Capital gains tax on Portuguese property owned by non-residents
Under Portugal’s current law, if you are not a resident of Portugal and sell a property in Portugal, the entire gain is taxable.
- Non-resident individuals are taxed at 28%.
- Non-resident companies (If you own Portuguese property through a non-resident corporate structure – such as a company or trust) are subject to Portuguese corporation tax of 25%.
- Non-resident companies located (in a tax haven or a blacklisted jurisdiction), are taxable at 35%.
If you are resident elsewhere in the EU, or in an EEA state with a tax information treaty with Portugal, you may opt to be taxed as a Portugal resident instead. Note, however, that you will have to declare your worldwide income (see list below) in Portugal to calculate the marginal rate of tax that applies to the gain, so it only benefits those with very low income.

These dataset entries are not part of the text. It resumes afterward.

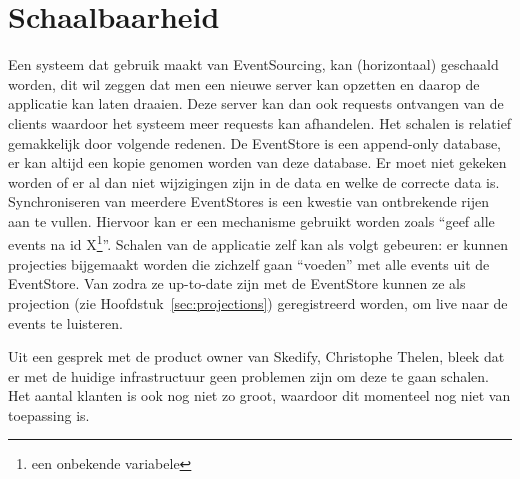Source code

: 
\chapter{Schaalbaarheid}
\label{ch:schaalbaarheid}

Een systeem dat gebruik maakt van EventSourcing, kan (horizontaal) geschaald worden, dit wil zeggen dat men een nieuwe server kan opzetten en daarop de applicatie kan laten draaien. Deze server kan dan ook \glspl{request} ontvangen van de clients waardoor het systeem meer \glspl{request} kan afhandelen. Het schalen is relatief gemakkelijk door volgende redenen.
De EventStore is een append-only database, er kan altijd een kopie genomen worden van deze database. Er moet niet gekeken worden of er al dan niet wijzigingen zijn in de data en welke de correcte data is. Synchroniseren van meerdere EventStores is een kwestie van ontbrekende rijen aan te vullen. Hiervoor kan er een mechanisme gebruikt worden zoals ``geef alle events na id X\footnote{een onbekende variabele}''.
Schalen van de applicatie zelf kan als volgt gebeuren: er kunnen projecties bijgemaakt worden die zichzelf gaan ``voeden'' met alle events uit de EventStore. Van zodra ze up-to-date zijn met de EventStore kunnen ze als projection (zie Hoofdstuk~\ref{sec:projections}) geregistreerd worden, om live naar de events te luisteren.

Uit een gesprek met de product owner van Skedify, Christophe Thelen, bleek dat er met de huidige infrastructuur geen problemen zijn om deze te gaan schalen. Het aantal klanten is ook nog niet zo groot, waardoor dit momenteel nog niet van toepassing is.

- Salaries and equivalents
- Pensions
- Freelancer or self-employed income
- Dividends
- Rental income
- Interests
- Capital gains (including crypto and financial portfolios)
Portugal capital gains tax for non-habitual residents (NHR)
Those with NHR status avoid liability for capital gains tax on certain foreign source gains, depending on which country has the taxing rights under the terms of the double tax treaty. Where the gain is taxable in the source country – such as with UK real estate – there is no liability in Portugal for non-habitual residents.
Gains are ‘exempt with progression’, however, so are still added to your annual taxable income to calculate your effective Portuguese tax rate. So, although not directly taxable, the gain could increase your overall tax bill.
*This article is provided for general information purposes only and is not intended to be, nor should it be construed as, legal or professional advice of any kind.